February 2, 2015 – it took a little longer to get into work in the Tecumseh office this morning having to first dig out from about a foot of snow. But the beauty of small town living is that even with longer commute times everyone is in today and the longest commute I heard from anyone was an extra 20 minutes.
If the snow storm was the only bad news this week I would feel pretty good about the overall proposition of living in Canada. Unfortunately last month brought worsening economic news. Many of you will know that I am a pretty optimistic person when it comes to thinking about the future, so it is with some reluctance that I am writing to report the state of affairs for defined benefit pension plans just one month into 2015.
Coming off a good year in 2013 many of us had lots of optimism that interest rates had finally bottomed out. Then, just when I thought we were going to see the best news since we started Actuarial Solutions Inc. in 1998, we were hit with the massive decline in oil prices in 2014 and all the economic upheaval that has come with it.

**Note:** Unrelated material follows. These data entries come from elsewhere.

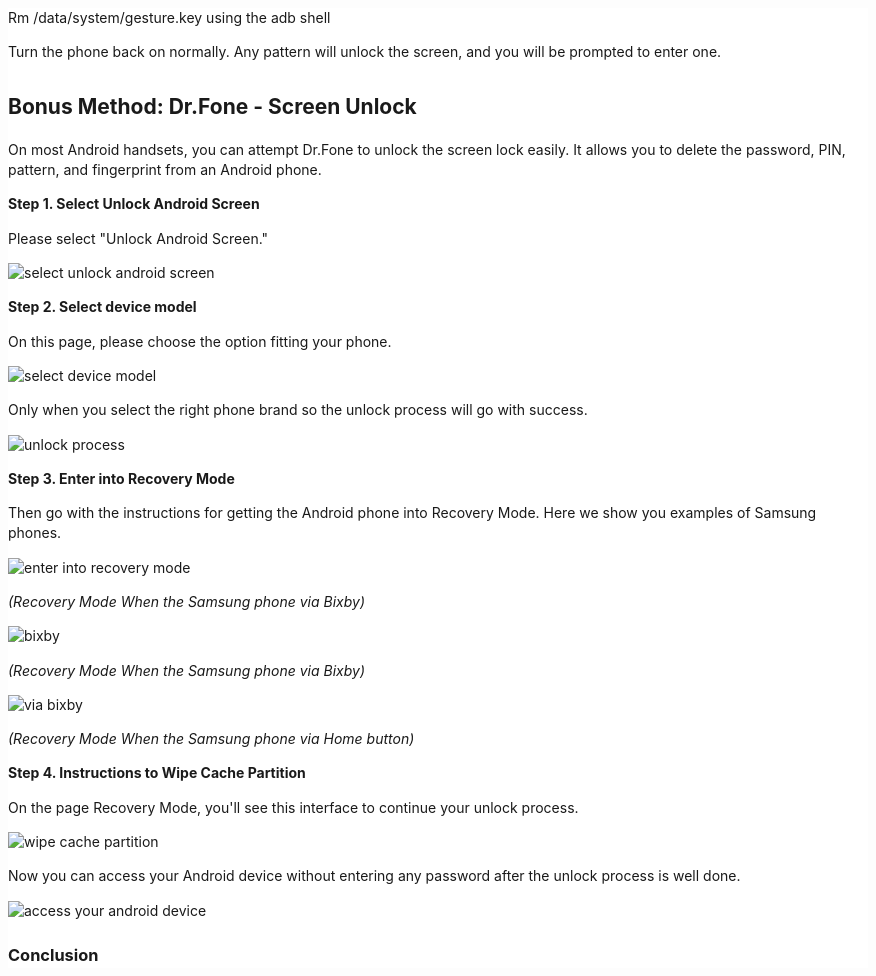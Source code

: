 Rm /data/system/gesture.key using the adb shell

Turn the phone back on normally. Any pattern will unlock the screen, and you will be prompted to enter one.

## Bonus Method: Dr.Fone - Screen Unlock

On most Android handsets, you can attempt Dr.Fone to unlock the screen lock easily. It allows you to delete the password, PIN, pattern, and fingerprint from an Android phone.


**Step 1. Select Unlock Android Screen**

Please select "Unlock Android Screen."

![select unlock android screen](https://images.wondershare.com/drfone/guide/android-screen-unlock-3.png)

**Step 2. Select device model**

On this page, please choose the option fitting your phone.

![select device model](https://images.wondershare.com/drfone/guide/screen-unlock-any-android-device-1.png)

Only when you select the right phone brand so the unlock process will go with success.

![unlock process](https://images.wondershare.com/drfone/guide/screen-unlock-any-android-device-2.png)

**Step 3. Enter into Recovery Mode**

Then go with the instructions for getting the Android phone into Recovery Mode. Here we show you examples of Samsung phones.

![enter into recovery mode](https://images.wondershare.com/drfone/guide/unlock-android-screen-1.png)

_(Recovery Mode When the Samsung phone via Bixby)_

![bixby](https://images.wondershare.com/drfone/guide/unlock-android-screen-2.png)

_(Recovery Mode When the Samsung phone via Bixby)_

![via bixby](https://images.wondershare.com/drfone/guide/unlock-android-screen-3.png)

_(Recovery Mode When the Samsung phone via Home button)_

**Step 4. Instructions to Wipe Cache Partition**

On the page Recovery Mode, you'll see this interface to continue your unlock process.

![wipe cache partition](https://images.wondershare.com/drfone/guide/unlock-android-screen-4.png)

Now you can access your Android device without entering any password after the unlock process is well done.

![access your android device](https://images.wondershare.com/drfone/guide/unlock-ios-screen-9.png)


### Conclusion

The results for defined benefit pension plans in 2014 was slightly negative but not particularly terrible. Balanced pension funds generally earned 10% to 12% which was largely offset by the increases in liabilities due to falling interest rates during the year. During 2014, the initial interest rate used in calculating commuted values dropped about 0.5% with interest rates used to price annuities falling more than 1%. The net effect for most plan sponsor invested in a mix of stocks and bonds is likely a decline in funded status (transfer ratio) of 3% to 5%.

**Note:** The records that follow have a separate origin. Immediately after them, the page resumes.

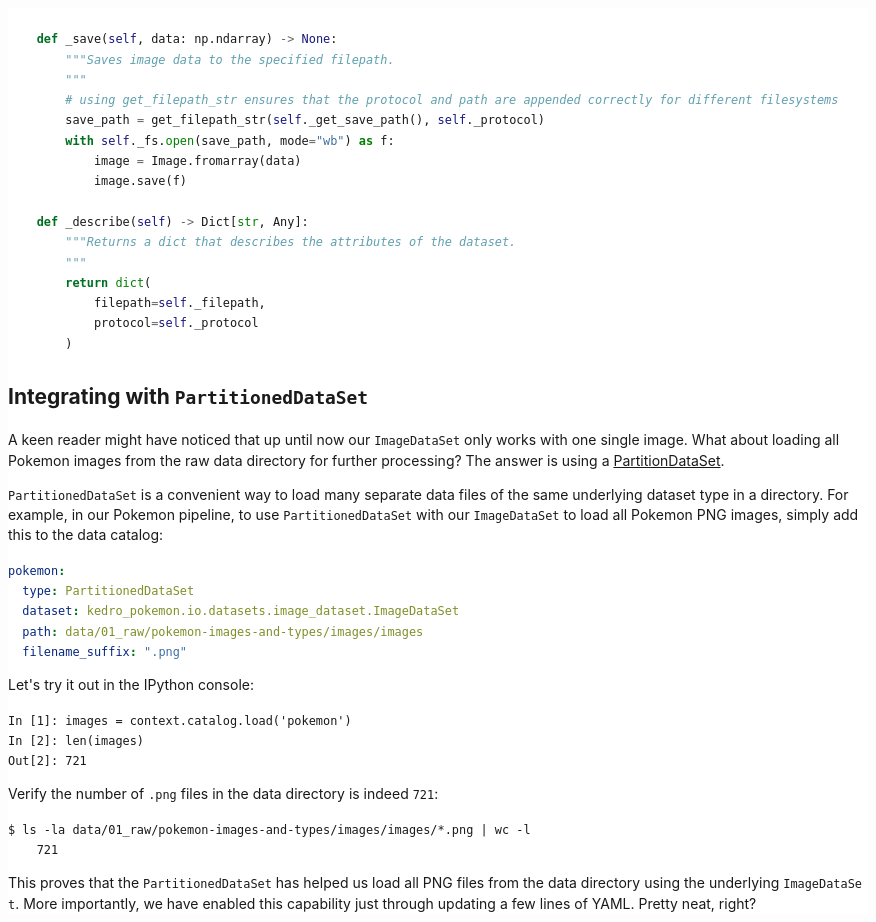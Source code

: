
 ```python

    def _save(self, data: np.ndarray) -> None:
        """Saves image data to the specified filepath.
        """
        # using get_filepath_str ensures that the protocol and path are appended correctly for different filesystems
        save_path = get_filepath_str(self._get_save_path(), self._protocol)
        with self._fs.open(save_path, mode="wb") as f:
            image = Image.fromarray(data)
            image.save(f)

    def _describe(self) -> Dict[str, Any]:
        """Returns a dict that describes the attributes of the dataset.
        """
        return dict(
            filepath=self._filepath,
            protocol=self._protocol
        )
```

## Integrating with `PartitionedDataSet`

A keen reader might have noticed that up until now our `ImageDataSet` only works with one single image. What about loading all Pokemon images from the raw data directory for further processing? The answer is using a [PartitionDataSet](./07_kedro_io/01_advanced_io.html#partitioned-dataset).

`PartitionedDataSet` is a convenient way to load many separate data files of the same underlying dataset type in a directory. For example, in our Pokemon pipeline, to use `PartitionedDataSet` with our `ImageDataSet` to load all Pokemon PNG images, simply add this to the data catalog:

```yaml
pokemon:
  type: PartitionedDataSet
  dataset: kedro_pokemon.io.datasets.image_dataset.ImageDataSet
  path: data/01_raw/pokemon-images-and-types/images/images
  filename_suffix: ".png"
```

Let's try it out in the IPython console:

```
In [1]: images = context.catalog.load('pokemon')
In [2]: len(images)
Out[2]: 721
```

Verify the number of `.png` files in the data directory is indeed `721`:

```console
$ ls -la data/01_raw/pokemon-images-and-types/images/images/*.png | wc -l
    721
```

This proves that the `PartitionedDataSet` has helped us load all PNG files from the data directory using the underlying `ImageDataSet`. More importantly, we have enabled this capability just through updating a few lines of YAML. Pretty neat, right?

If the bad news ended there I really wouldn’t have much to write. But wait, before you breathe a sigh of relief let me tell you about January freeze – and this isn’t a story about the weather.
Although I think about economics, I don’t have a degree in the subject and would never suggest that I am anywhere close to an expert in how things work in the global economy. I barely understand the economy of my family other than the kids can spend fast enough to ensure that I have a reason to work for many years into the future. That isn’t a complaint though, because I like my job and if you have seen me golf you know that I don’t have a viable plan for activities in retirement.

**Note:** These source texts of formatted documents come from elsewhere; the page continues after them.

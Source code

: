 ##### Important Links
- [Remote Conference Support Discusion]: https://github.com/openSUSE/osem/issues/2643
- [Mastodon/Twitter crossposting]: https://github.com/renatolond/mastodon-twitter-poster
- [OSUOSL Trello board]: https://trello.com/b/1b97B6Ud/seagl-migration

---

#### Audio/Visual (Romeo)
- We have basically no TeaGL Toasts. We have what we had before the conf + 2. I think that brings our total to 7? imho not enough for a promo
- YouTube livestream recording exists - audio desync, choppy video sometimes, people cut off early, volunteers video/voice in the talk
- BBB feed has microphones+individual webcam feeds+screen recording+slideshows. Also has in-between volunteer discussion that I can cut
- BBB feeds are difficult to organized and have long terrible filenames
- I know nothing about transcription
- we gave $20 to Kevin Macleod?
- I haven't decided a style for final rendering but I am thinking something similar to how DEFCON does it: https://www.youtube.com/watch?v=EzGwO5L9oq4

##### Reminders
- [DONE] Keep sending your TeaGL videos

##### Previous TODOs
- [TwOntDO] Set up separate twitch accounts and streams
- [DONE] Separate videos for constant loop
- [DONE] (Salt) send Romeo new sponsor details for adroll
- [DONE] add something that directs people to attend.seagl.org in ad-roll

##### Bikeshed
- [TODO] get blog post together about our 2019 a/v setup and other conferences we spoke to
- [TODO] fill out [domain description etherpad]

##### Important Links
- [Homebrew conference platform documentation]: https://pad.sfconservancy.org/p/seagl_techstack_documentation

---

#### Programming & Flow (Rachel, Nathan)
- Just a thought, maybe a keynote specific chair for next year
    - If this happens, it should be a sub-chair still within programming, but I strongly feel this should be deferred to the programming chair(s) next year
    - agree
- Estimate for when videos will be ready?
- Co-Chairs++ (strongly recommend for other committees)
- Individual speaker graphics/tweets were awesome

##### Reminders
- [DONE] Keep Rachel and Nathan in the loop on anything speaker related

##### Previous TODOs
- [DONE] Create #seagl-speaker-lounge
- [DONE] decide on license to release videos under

Better than my getting into the nitty-gritty of bond yields – just click here to read Luke Kawa’s analysis that he posted last Thursday in the Globe and Mail. The bottom line? When no one was looking in January, the Bank of Canada dropped their lending rate by 25 basis points and now the bond market is telling us that Mr. Poloz may well cut the rate again in March if oil prices don’t stabilize. Oil was up Friday and again so far today so maybe we are out of the woods – but the overall sentiment isn’t nearly as rosy as any of us that hope for better days for defined benefit plans would like or need.
In the pension world, declining bond yields means that commuted value interest rates have fallen another 0.5% in just one month and the yields used to price annuities have fallen also. Without much headway in broad equity returns so far in 2015, plan sponsors may have slid another 3% to 5% which isn’t the direction we want to be going.
We continue to monitor plan solvency for our clients and if we suspect that a pension fund has fallen back 10% between actuarial valuations we let clients know so that they can decide to either prepare a financial update to file with the Financial Services Commission of Ontario or to defer a portion of the commuted value payout to terminated plan members for up to five years. I can’t promise better days ahead but we are doing what we can to keep clients informed.